▶ _What you have to do_
Look through the data below for the line with "- Chamar a API", and transcribe it exactly together with each line after it up to and including the line with "que usar a API do Microsoft Graph?". Give nothing else.

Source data
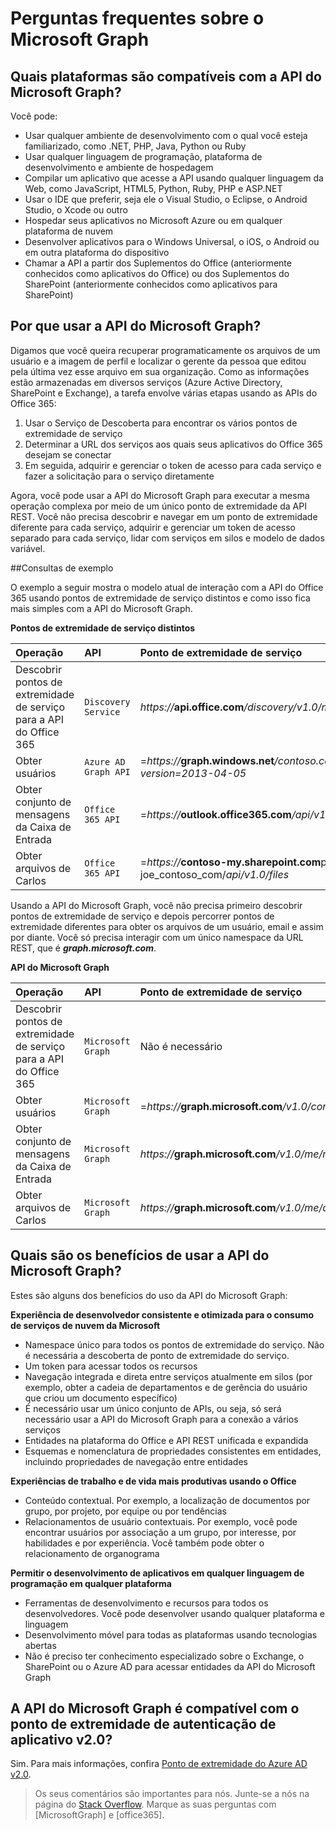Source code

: 
# <a name="microsoft-graph-frequently-asked-questions-(faqs)"></a>Perguntas frequentes sobre o Microsoft Graph

## <a name="what-platforms-are-supported-by-microsoft-graph-api?"></a>Quais plataformas são compatíveis com a API do Microsoft Graph?
<!--
Apps can use the Microsoft Graph API to perform create, read, update, and delete (CRUD) operations on data sources and entities, giving them seamless access to work data. 

**Ease of use--one endpoint, all Office 365 data under one roof**

You can use the API in four steps:
1.  Select your programming language and development environment.
2.  Build your app.
3.  Optionally, host your app in Microsoft Azure or any cloud platform you choose.
4.  Authenticate your users by using single sign-on with Azure AD.

As a developer you can use the API to create custom apps that access and interact with all the richness of enterprise and productivity data--users, groups, organizational contacts, files, folders, mail, calendar, insights and relationships--and build apps across all mobile, web, and desktop platforms. No matter your development platform or tools. Using a single service endpoint to access those entities and data. And a single authentication flow.  -->

Você pode:

<!--Just like in Office 365 APIs, Office 365 unified endpoint API  allows you to build apps using any development environment of your choice:  -->

- Usar qualquer ambiente de desenvolvimento com o qual você esteja familiarizado, como .NET, PHP, Java, Python ou Ruby
- Usar qualquer linguagem de programação, plataforma de desenvolvimento e ambiente de hospedagem
- Compilar um aplicativo que acesse a API usando qualquer linguagem da Web, como JavaScript, HTML5, Python, Ruby, PHP e ASP.NET  
- Usar o IDE que preferir, seja ele o Visual Studio, o Eclipse, o Android Studio, o Xcode ou outro
- Hospedar seus aplicativos no Microsoft Azure ou em qualquer plataforma de nuvem
- Desenvolver aplicativos para o Windows Universal, o iOS, o Android ou em outra plataforma do dispositivo
- Chamar a API a partir dos Suplementos do Office (anteriormente conhecidos como aplicativos do Office) ou dos Suplementos do SharePoint (anteriormente conhecidos como aplicativos para SharePoint)
 


## <a name="why-use-microsoft-graph-api?"></a>Por que usar a API do Microsoft Graph?

Digamos que você queira recuperar programaticamente os arquivos de um usuário e a imagem de perfil e localizar o gerente da pessoa que editou pela última vez esse arquivo em sua organização. Como as informações estão armazenadas em diversos serviços (Azure Active Directory, SharePoint e Exchange), a tarefa envolve várias etapas usando as APIs do Office 365: 

1. Usar o Serviço de Descoberta para encontrar os vários pontos de extremidade de serviço 
2. Determinar a URL dos serviços aos quais seus aplicativos do Office 365 desejam se conectar
3. Em seguida, adquirir e gerenciar o token de acesso para cada serviço e fazer a solicitação para o serviço diretamente

Agora, você pode usar a API do Microsoft Graph para executar a mesma operação complexa por meio de um único ponto de extremidade da API REST. Você não precisa descobrir e navegar em um ponto de extremidade diferente para cada serviço, adquirir e gerenciar um token de acesso separado para cada serviço, lidar com serviços em silos e modelo de dados variável.

##<a name="sample-queries"></a>Consultas de exemplo

O exemplo a seguir mostra o modelo atual de interação com a API do Office 365 usando pontos de extremidade de serviço distintos e como isso fica mais simples com a API do Microsoft Graph.

**Pontos de extremidade de serviço distintos**

|   **Operação**                  |  **API**                          |  **Ponto de extremidade de serviço** |
|:-----------------------------|:-----------------------------------------|:-----------------|
| Descobrir pontos de extremidade de serviço para a API do Office 365               |     `Discovery Service`           | _https://_**api.office.com**_/discovery/v1.0/me/services_ |
| Obter usuários           |     `Azure AD Graph API` | =_https://_**graph.windows.net**_/contoso.com/users?api-version=2013-04-05_|
| Obter conjunto de mensagens da Caixa de Entrada       |     `Office 365 API`           | =_https://_**outlook.office365.com**_/api/v1.0/me/messages_  |
| Obter arquivos de Carlos   |     `Office 365 API`  | =_https://_**contoso-my.sharepoint.com**pessoal / _ / joe_contoso_com/_api/v1.0/files_ |


Usando a API do Microsoft Graph, você não precisa primeiro descobrir pontos de extremidade de serviço e depois percorrer pontos de extremidade diferentes para obter os arquivos de um usuário, email e assim por diante. Você só precisa interagir com um único namespace da URL REST, que é _**graph.microsoft.com**_.

**API do Microsoft Graph**

|   **Operação**                  |  **API**                          |  **Ponto de extremidade de serviço** |
|:-----------------------------|:-----------------------------------------|:-----------------|
| Descobrir pontos de extremidade de serviço para a API do Office 365                |     `Microsoft Graph`           | Não é necessário |
| Obter usuários           |     `Microsoft Graph` | =_https://_**graph.microsoft.com**_/v1.0/contoso.onmicrosoft.com/users_ |
| Obter conjunto de mensagens da Caixa de Entrada       |     `Microsoft Graph`           | _https://_**graph.microsoft.com**_/v1.0/me/messages_  |
| Obter arquivos de Carlos   |     `Microsoft Graph `  | _https://_**graph.microsoft.com**_/v1.0/me/drive/root/children_ |


## <a name="what're-the-benefits-of-using-microsoft-graph-api?"></a>Quais são os benefícios de usar a API do Microsoft Graph?

Estes são alguns dos benefícios do uso da API do Microsoft Graph:

**Experiência de desenvolvedor consistente e otimizada para o consumo de serviços de nuvem da Microsoft**

-   Namespace único para todos os pontos de extremidade do serviço. Não é necessária a descoberta de ponto de extremidade do serviço.
-   Um token para acessar todos os recursos
-   Navegação integrada e direta entre serviços atualmente em silos (por exemplo, obter a cadeia de departamentos e de gerência do usuário que criou um documento específico)
-   É necessário usar um único conjunto de APIs, ou seja, só será necessário usar a API do Microsoft Graph para a conexão a vários serviços
-   Entidades na plataforma do Office e API REST unificada e expandida 
-   Esquemas e nomenclatura de propriedades consistentes em entidades, incluindo propriedades de navegação entre entidades

**Experiências de trabalho e de vida mais produtivas usando o Office**

-   Conteúdo contextual. Por exemplo, a localização de documentos por grupo, por projeto, por equipe ou por tendências
-   Relacionamentos de usuário contextuais. Por exemplo, você pode encontrar usuários por associação a um grupo, por interesse, por habilidades e por experiência.  Você também pode obter o relacionamento de organograma

**Permitir o desenvolvimento de aplicativos em qualquer linguagem de programação em qualquer plataforma**

-   Ferramentas de desenvolvimento e recursos para todos os desenvolvedores. Você pode desenvolver usando qualquer plataforma e linguagem 
-   Desenvolvimento móvel para todas as plataformas usando tecnologias abertas  
-   Não é preciso ter conhecimento especializado sobre o Exchange, o SharePoint ou o Azure AD para acessar entidades da API do Microsoft Graph

<!---<a name="msg_v2auth"> </a>-->

## <a name="does-microsoft-graph-api-support-v2.0-app-authentication-endpoint?"></a>A API do Microsoft Graph é compatível com o ponto de extremidade de autenticação de aplicativo v2.0?

Sim. Para mais informações, confira [Ponto de extremidade do Azure AD v2.0](http://graph.microsoft.io/docs/authorization/converged_auth).


  > Os seus comentários são importantes para nós. Junte-se a nós na página do [Stack Overflow](http://stackoverflow.com/questions/tagged/office365). Marque as suas perguntas com [MicrosoftGraph] e [office365].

▶ _Task solution_
- Chamar a API a partir dos Suplementos do Office (anteriormente conhecidos como aplicativos do Office) ou dos Suplementos do SharePoint (anteriormente conhecidos como aplicativos para SharePoint)
 


## <a name="why-use-microsoft-graph-api?"></a>Por que usar a API do Microsoft Graph?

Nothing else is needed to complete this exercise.